A single number is the whole answer: the tally of lines in the data below that include the word "distributions".

** Dataset extract follows **

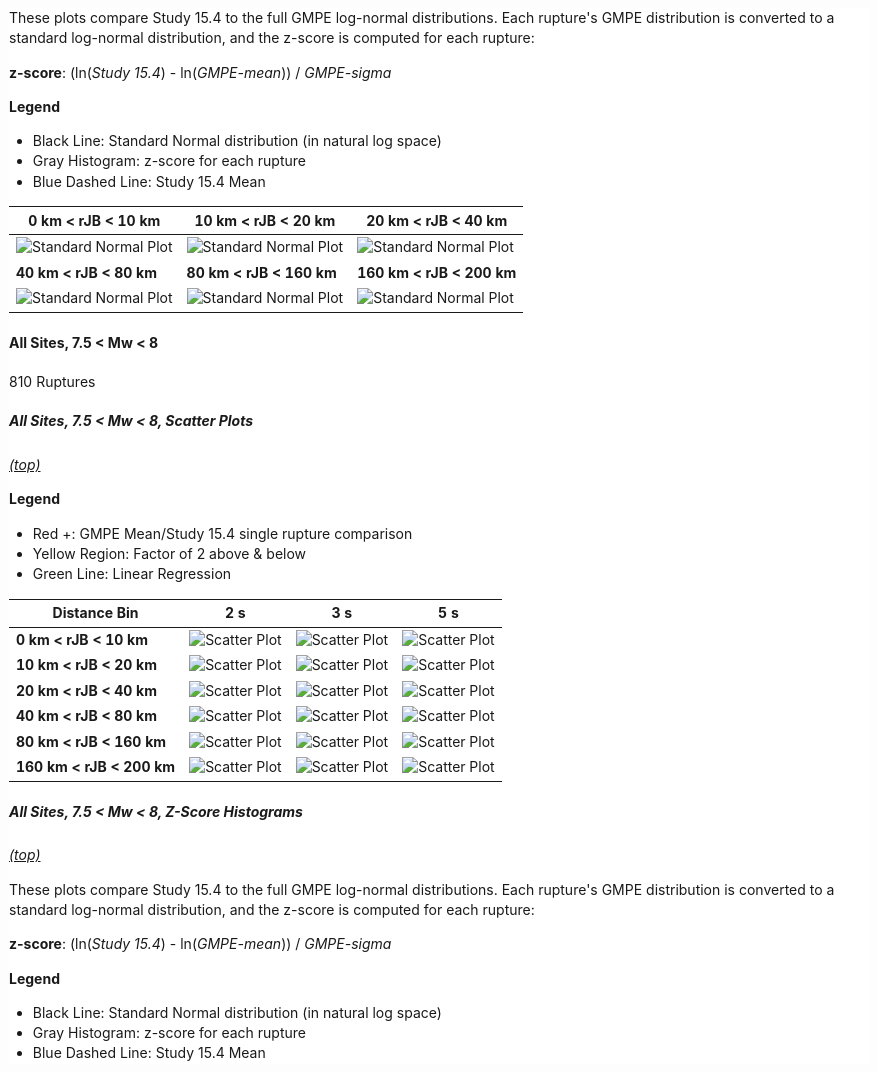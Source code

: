 These plots compare Study 15.4 to the full GMPE log-normal distributions. Each rupture's GMPE distribution is converted to a standard log-normal distribution, and the z-score is computed for each rupture:

**z-score**: (ln(*Study 15.4*) - ln(*GMPE-mean*)) / *GMPE-sigma*

**Legend**
* Black Line: Standard Normal distribution (in natural log space)
* Gray Histogram: z-score for each rupture
* Blue Dashed Line: Study 15.4 Mean

| **0 km < rJB < 10 km** | **10 km < rJB < 20 km** | **20 km < rJB < 40 km** |
|-----|-----|-----|
| ![Standard Normal Plot](resources/All_Sites_mag_7_7.5_dist_0_10_BSSA2014_std_norm.png) | ![Standard Normal Plot](resources/All_Sites_mag_7_7.5_dist_10_20_BSSA2014_std_norm.png) | ![Standard Normal Plot](resources/All_Sites_mag_7_7.5_dist_20_40_BSSA2014_std_norm.png) |
| **40 km < rJB < 80 km** | **80 km < rJB < 160 km** | **160 km < rJB < 200 km** |
| ![Standard Normal Plot](resources/All_Sites_mag_7_7.5_dist_40_80_BSSA2014_std_norm.png) | ![Standard Normal Plot](resources/All_Sites_mag_7_7.5_dist_80_160_BSSA2014_std_norm.png) | ![Standard Normal Plot](resources/All_Sites_mag_7_7.5_dist_160_200_BSSA2014_std_norm.png) |
#### All Sites, 7.5 < Mw < 8
810 Ruptures
##### All Sites, 7.5 < Mw < 8, Scatter Plots
*[(top)](#table-of-contents)*

**Legend**
* Red +: GMPE Mean/Study 15.4 single rupture comparison
* Yellow Region: Factor of 2 above & below
* Green Line: Linear Regression

| **Distance Bin** | **2 s** | **3 s** | **5 s** |
|-----|-----|-----|-----|
| **0 km < rJB < 10 km** | ![Scatter Plot](resources/All_Sites_mag_7.5_8_dist_0_10_2s_BSSA2014_scatter.png) | ![Scatter Plot](resources/All_Sites_mag_7.5_8_dist_0_10_3s_BSSA2014_scatter.png) | ![Scatter Plot](resources/All_Sites_mag_7.5_8_dist_0_10_5s_BSSA2014_scatter.png) |
| **10 km < rJB < 20 km** | ![Scatter Plot](resources/All_Sites_mag_7.5_8_dist_10_20_2s_BSSA2014_scatter.png) | ![Scatter Plot](resources/All_Sites_mag_7.5_8_dist_10_20_3s_BSSA2014_scatter.png) | ![Scatter Plot](resources/All_Sites_mag_7.5_8_dist_10_20_5s_BSSA2014_scatter.png) |
| **20 km < rJB < 40 km** | ![Scatter Plot](resources/All_Sites_mag_7.5_8_dist_20_40_2s_BSSA2014_scatter.png) | ![Scatter Plot](resources/All_Sites_mag_7.5_8_dist_20_40_3s_BSSA2014_scatter.png) | ![Scatter Plot](resources/All_Sites_mag_7.5_8_dist_20_40_5s_BSSA2014_scatter.png) |
| **40 km < rJB < 80 km** | ![Scatter Plot](resources/All_Sites_mag_7.5_8_dist_40_80_2s_BSSA2014_scatter.png) | ![Scatter Plot](resources/All_Sites_mag_7.5_8_dist_40_80_3s_BSSA2014_scatter.png) | ![Scatter Plot](resources/All_Sites_mag_7.5_8_dist_40_80_5s_BSSA2014_scatter.png) |
| **80 km < rJB < 160 km** | ![Scatter Plot](resources/All_Sites_mag_7.5_8_dist_80_160_2s_BSSA2014_scatter.png) | ![Scatter Plot](resources/All_Sites_mag_7.5_8_dist_80_160_3s_BSSA2014_scatter.png) | ![Scatter Plot](resources/All_Sites_mag_7.5_8_dist_80_160_5s_BSSA2014_scatter.png) |
| **160 km < rJB < 200 km** | ![Scatter Plot](resources/All_Sites_mag_7.5_8_dist_160_200_2s_BSSA2014_scatter.png) | ![Scatter Plot](resources/All_Sites_mag_7.5_8_dist_160_200_3s_BSSA2014_scatter.png) | ![Scatter Plot](resources/All_Sites_mag_7.5_8_dist_160_200_5s_BSSA2014_scatter.png) |
##### All Sites, 7.5 < Mw < 8, Z-Score Histograms
*[(top)](#table-of-contents)*

These plots compare Study 15.4 to the full GMPE log-normal distributions. Each rupture's GMPE distribution is converted to a standard log-normal distribution, and the z-score is computed for each rupture:

**z-score**: (ln(*Study 15.4*) - ln(*GMPE-mean*)) / *GMPE-sigma*

**Legend**
* Black Line: Standard Normal distribution (in natural log space)
* Gray Histogram: z-score for each rupture
* Blue Dashed Line: Study 15.4 Mean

** End of Dataset extract **

**Answer for the task**
2